Baird's Tristan Gerra, meanwhile, maintained an Outperform rating but cut his price target by $25 to $75. He argued DRAM pricing is likely peaking in Q3, and forecast NAND prices won't stabilize until the second half of 2019.
Of course, Gerra's price target is still more than 60% above where Micron currently trades. And notably, he only forecasts a moderate 2019 drop in DRAM prices, which have soared over the last two years, and also thinks Micron's cost-reduction efforts (made possible in part by investments in its 1x and 1y manufacturing processes) can offset the decline.
Other analysts, such as JPMorgan's Harlan Sur and Deutsche Bank's Sidney Ho, defended Micron on Thursday. And in their Citi conference talk, Zinser and Ahmad weren't exactly predicting the bottom is about to fall out of the memory industry.
Like NAND rival Western Digital (WDC) , as well as quite a few NAND buyers, Zinser noted that NAND prices have been falling recently, albeit while adding that Micron has been able to partly offset the declines by growing its sales of solid-state drives (SSDs) and other NAND products featuring relatively high average selling prices (ASPs).
With major NAND suppliers having forecast a 40% or greater increase in 2018 industry bit shipments amid a production ramp for high-density 3D NAND chips, odds are good that NAND pricing will remain under pressure for a while. That's true even if lower prices boost smartphone and SSD NAND consumption, as is likely
Regardless, with respect to Micron's DRAM business, which accounts for over three-quarters of its gross profit, Zinser and Ahmad's remarks remained quite positive. They reiterated that Micron expects industry bit shipments to rise about 20% this year, as an industry that has largely consolidated around Micron, Samsung (SSNLF) and SK Hynix keeps a lid on capacity growth, and that demand growth will be similar. They also once more argued that DRAM consumption within data center, mobile, automotive and industrial end-markets will continue to rise.
To be fair, there have been signs lately that DRAM prices are no longer rising.
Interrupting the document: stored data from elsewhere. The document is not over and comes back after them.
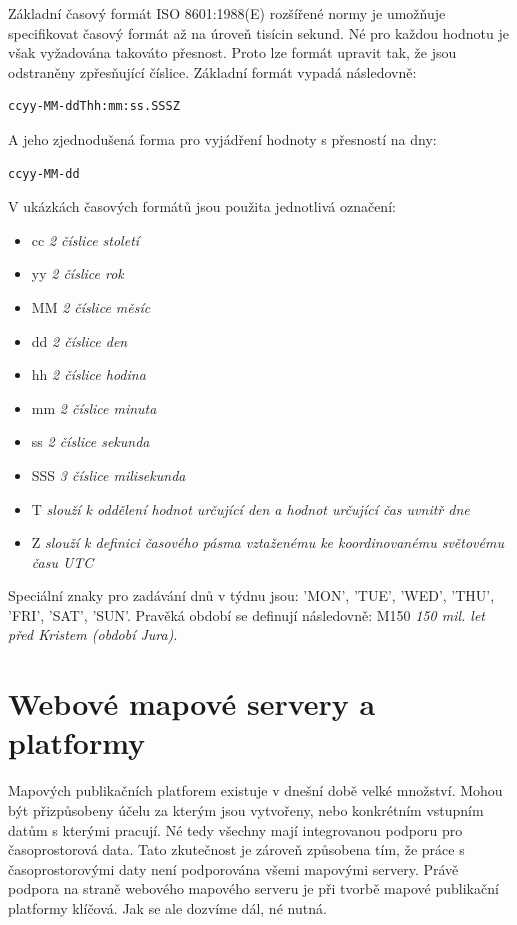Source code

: Základní časový formát ISO 8601:1988(E) rozšířené normy je umožňuje specifikovat časový formát až na úroveň tisícin sekund. Né pro každou hodnotu je však vyžadována takováto přesnost. Proto lze formát upravit tak, že jsou odstraněny zpřesňující číslice. Základní formát vypadá následovně:

\begin{verbatim}
ccyy-MM-ddThh:mm:ss.SSSZ
\end{verbatim}

\noindent
A jeho zjednodušená forma pro vyjádření hodnoty s přesností na dny:

\begin{verbatim}
ccyy-MM-dd
\end{verbatim}

\noindent
V ukázkách časových formátů jsou použita jednotlivá označení:

\begin{itemize}
	\item cc \textit{2 číslice století}
	\item yy \textit{2 číslice rok}
	\item MM \textit{2 číslice měsíc}
	\item dd \textit{2 číslice den}
	\item hh \textit{2 číslice hodina}
	\item mm \textit{2 číslice minuta}
	\item ss \textit{2 číslice sekunda}
	\item SSS \textit{3 číslice milisekunda}
\end{itemize}

\begin{itemize}
	\item T \textit{slouží k oddělení hodnot určující den a hodnot určující čas uvnitř dne}
	\item Z \textit{slouží k definici časového pásma vztaženému ke koordinovanému světovému času UTC}
\end{itemize}

Speciální znaky pro zadávání dnů v týdnu jsou: 'MON', 'TUE', 'WED', 'THU', 'FRI', 'SAT', 'SUN'. Pravěká období se definují následovně: M150 \textit{150 mil. let před Kristem (období Jura)}.

\newpage
\section{Webové mapové servery a platformy}

 Mapových publikačních platforem existuje v dnešní době velké množství. Mohou být přizpůsobeny účelu za kterým jsou vytvořeny, nebo konkrétním vstupním datům s kterými pracují. Né tedy všechny mají integrovanou podporu pro časoprostorová data. Tato zkutečnost je zároveň způsobena tím, že práce s časoprostorovými daty není podporována všemi mapovými servery. Právě podpora na straně webového mapového serveru je při tvorbě mapové publikační platformy klíčová. Jak se ale dozvíme dál, né nutná.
Research firm TrendForce recently noted that PC DRAM contract prices were flat in August, and HP Enterprise (HPE) stated on its Aug. 28th earnings call that DRAM price increases "appear to have peaked." And although Apple's (AAPL) fall iPhone ramp and broader seasonal strength could still prop up DRAM prices in the near-term, it's not hard to imagine a moderate price decline by early 2019.
But assuming the DRAM industry's Big 3 continue keeping a lid on supply growth, there's no reason to expect prices to nosedive for now. And the bottom-line impact of any price decline needs to be looked at in the context of Micron's valuation.
Micron, whose fiscal fourth quarter (August quarter) earnings report is due on Sep. 20th, currently trades for around four times its fiscal 2018 and 2019 consensus EPS estimates of $11.76 and $11.61, respectively. And the company is four months removed from unveiling a $10 billion stock buyback that it promised to launch in fiscal 2019, which started this month.
Suppose, then, the fiscal 2019 EPS consensus proves a little too optimistic due to the easing of DRAM prices and ongoing NAND pressures, and Micron only delivers around $8 in fiscal 2019 EPS. Shares would still only be trading for less than six times forward earnings in such a scenario.
Until there are signs that DRAM supply growth is set to significantly outpace demand growth -- and there aren't any for now -- Micron's tumble into the mid-40s arguably has a strong element of panic-selling to it.